The primary driver of these proposals to reduce window to wall ratio at ASHRAE is “the misguided opinion that ‘windows are just poor performing walls,’” says Tom Culp, owner of Birch Point Consulting LLC, and code consultant for the Glass Association of North America and the Aluminum Extruders Council. Culp represented the glass and glazing industry during the recent ASHRAE hearings.

“It is a challenge to change these perceptions, many of which were formed years or even decades ago when, in all honesty, glass was a fairly poor performer in terms of energy efficiency compared to other wall materials,” said Glenn Miner, director, construction, PPG Flat Glass in “The New Era,” from October 2013 Glass Magazine.

Proponents of less glass on buildings often promote a narrow view of energy performance. They only look “at something like R-value, without considering how high performance windows can actually outperform walls when considering daylighting, passive solar gains, etc.,” Culp says. “There is a tendency to just look at the output of a computer model and see a small difference in BTUs without thinking about real world design, and why people put windows in buildings. Instead of minimizing windows, they should leave the window area decisions to the building and daylight designers, then focus on putting in the best window possible.”

The industry has an opportunity to harness the momentum from the recent victory at ASHRAE to work as a unified group to shift this perception by many that glass is a poor energy performer. The recent fight at ASHRAE brought together 126 individual companies and 13 associations to support the interests of the glass industry. Those voices working together could make a difference changing minds about glass performance.

First and foremost, the industry needs to promote the energy and health benefits of glass and glazing (see “The New Era” for more on this front). Obviously, a reduction in glazing would harm the glass industry. But, it would also harm building occupants, while limiting potential energy savings.

The industry should educate about best design practices when it comes to glass and glazing. There is such thing as too much glass. Or, perhaps more accurately, the wrong glass type used too extensively in the wrong place on a building. Misuse or overuse of glass can create inefficient and uncomfortable buildings, while potentially providing fodder for the proponents of less glass (see “Power of Perception,” from December 2010 Glass Magazine for more on this).

And, the industry needs to keep improving the energy performance of its products. As Scott Thomsen, former president of the Global Flat Glass Group, Guardian Industries, said during his keynote talk at last year’s BEC Conference, “we need to improve energy efficiency or lose surface area.”

These are not groundbreaking ideas. Proposals to change perceptions and promote performance are often discussed at industry meetings and in industry publications.
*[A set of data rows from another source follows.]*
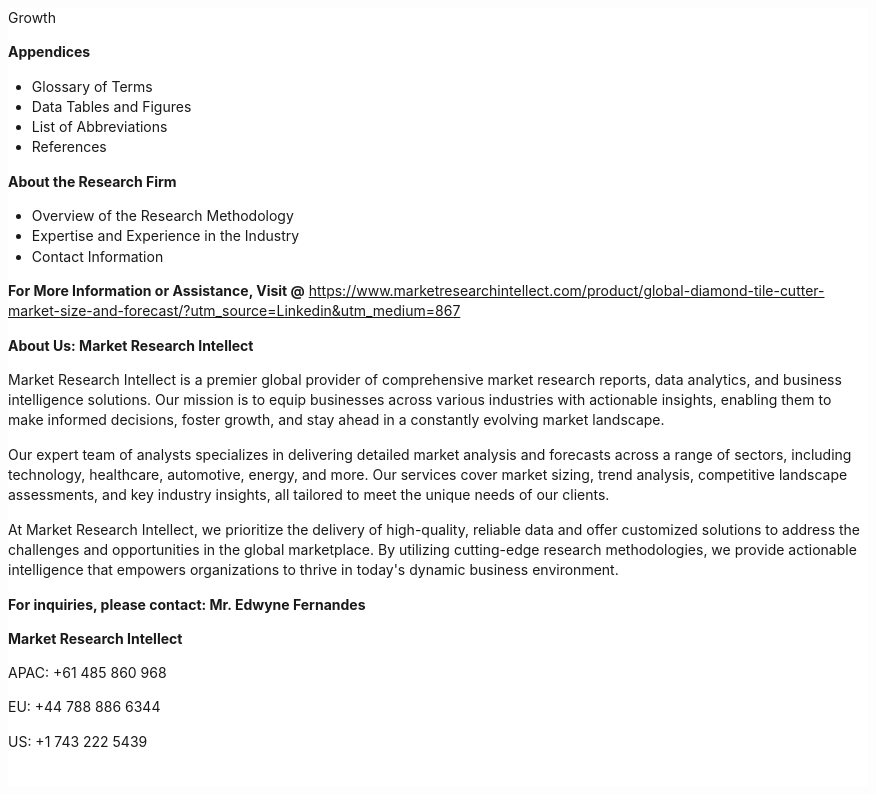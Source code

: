 Growth</li></ul><p><strong>Appendices</strong></p><ul><li>Glossary of Terms</li><li>Data Tables and Figures</li><li>List of Abbreviations</li><li>References</li></ul><p><strong>About the Research Firm</strong></p><ul><li>Overview of the Research Methodology</li><li>Expertise and Experience in the Industry</li><li>Contact Information</li></ul></div><div class="article-main__content" data-test-id="publishing-text-block"><p><span class="font-[700]"><strong>For More Information or Assistance, Visit @</strong>&nbsp;<a href="https://www.marketresearchintellect.com/product/global-diamond-tile-cutter-market-size-and-forecast/?utm_source=Linkedin&utm_medium=867">https://www.marketresearchintellect.com/product/global-diamond-tile-cutter-market-size-and-forecast/?utm_source=Linkedin&utm_medium=867</a></span></p><p><strong>About Us: Market Research Intellect</strong></p><p>Market Research Intellect is a premier global provider of comprehensive market research reports, data analytics, and business intelligence solutions. Our mission is to equip businesses across various industries with actionable insights, enabling them to make informed decisions, foster growth, and stay ahead in a constantly evolving market landscape.</p><p>Our expert team of analysts specializes in delivering detailed market analysis and forecasts across a range of sectors, including technology, healthcare, automotive, energy, and more. Our services cover market sizing, trend analysis, competitive landscape assessments, and key industry insights, all tailored to meet the unique needs of our clients.</p><p>At Market Research Intellect, we prioritize the delivery of high-quality, reliable data and offer customized solutions to address the challenges and opportunities in the global marketplace. By utilizing cutting-edge research methodologies, we provide actionable intelligence that empowers organizations to thrive in today's dynamic business environment.</p><p><strong>For inquiries, please contact: Mr. Edwyne Fernandes</strong></p><p><strong>Market Research Intellect</strong></p><p>APAC: +61 485 860 968</p><p>EU: +44 788 886 6344</p><p>US: +1 743 222 5439</p></div><div class="article-main__content" data-test-id="publishing-text-block">&nbsp;</div>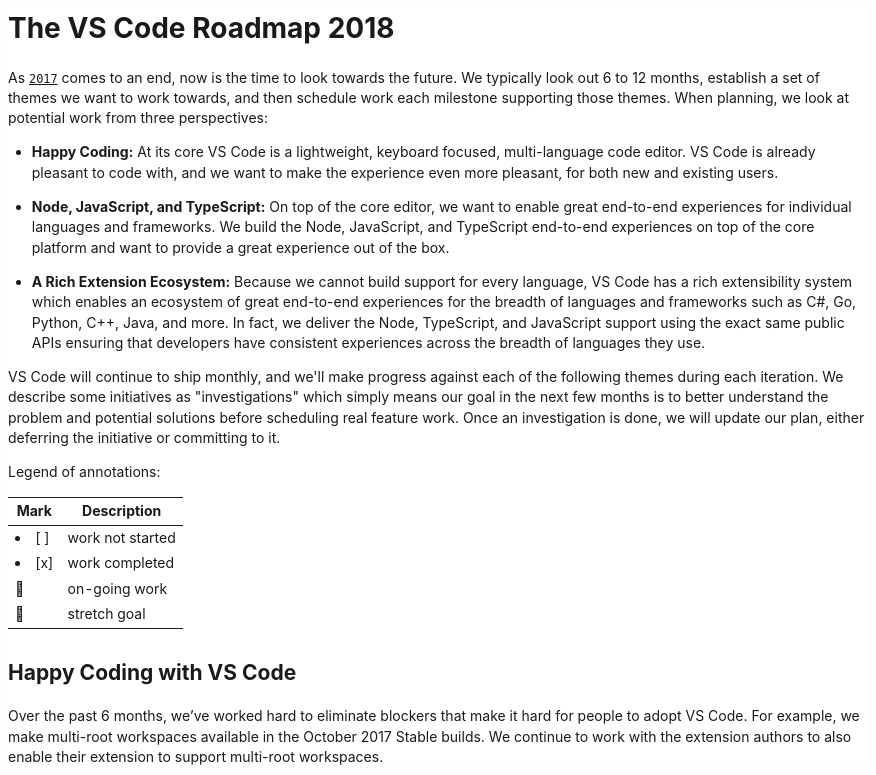 # The VS Code Roadmap 2018

As [`2017`](HTTPS://github.com/Microsoft/vscode/wiki/Roadmap-2017) comes to an
end, now is the time to look towards the future. We typically look out 6 to 12
months, establish a set of themes we want to work towards, and then schedule
work each milestone supporting those themes. When planning, we look at potential
work from three perspectives:

-   **Happy Coding:** At its core VS Code is a lightweight, keyboard focused,
    multi-language code editor. VS Code is already pleasant to code with, and we
    want to make the experience even more pleasant, for both new and existing
    users.

-   **Node, JavaScript, and TypeScript:** On top of the core editor, we want to
    enable great end-to-end experiences for individual languages and frameworks.
    We build the Node, JavaScript, and TypeScript end-to-end experiences on top
    of the core platform and want to provide a great experience out of the box.

-   **A Rich Extension Ecosystem:** Because we cannot build support for every
    language, VS Code has a rich extensibility system which enables an ecosystem
    of great end-to-end experiences for the breadth of languages and frameworks
    such as C#, Go, Python, C++, Java, and more. In fact, we deliver the Node,
    TypeScript, and JavaScript support using the exact same public APIs ensuring
    that developers have consistent experiences across the breadth of languages
    they use.

VS Code will continue to ship monthly, and we'll make progress against each of
the following themes during each iteration. We describe some initiatives as
"investigations" which simply means our goal in the next few months is to better
understand the problem and potential solutions before scheduling real feature
work. Once an investigation is done, we will update our plan, either deferring
the initiative or committing to it.

Legend of annotations:

| Mark          | Description      |
| ------------- | ---------------- |
| <li>[ ] </li> | work not started |
| <li>[x] </li> | work completed   |
| :runner:      | on-going work    |
| :muscle:      | stretch goal     |

## Happy Coding with VS Code

Over the past 6 months, we’ve worked hard to eliminate blockers that make it
hard for people to adopt VS Code. For example, we make multi-root workspaces
available in the October 2017 Stable builds. We continue to work with the
extension authors to also enable their extension to support multi-root
workspaces.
But, it’s time to bring them to the building community at large to prevent future battles. “We cannot assume [WWR won’t come up again], and proposals to tie requirements to window area could pop up again in the future,” Culp says. “We can’t just go back to ignoring the issue again. … The discussion is not over, and people need to stay engaged.”

Get involved with industry trade organizations. Keep informed. And promote performance through smart design. The industry has won the most recent battle; now it’s time to win the war.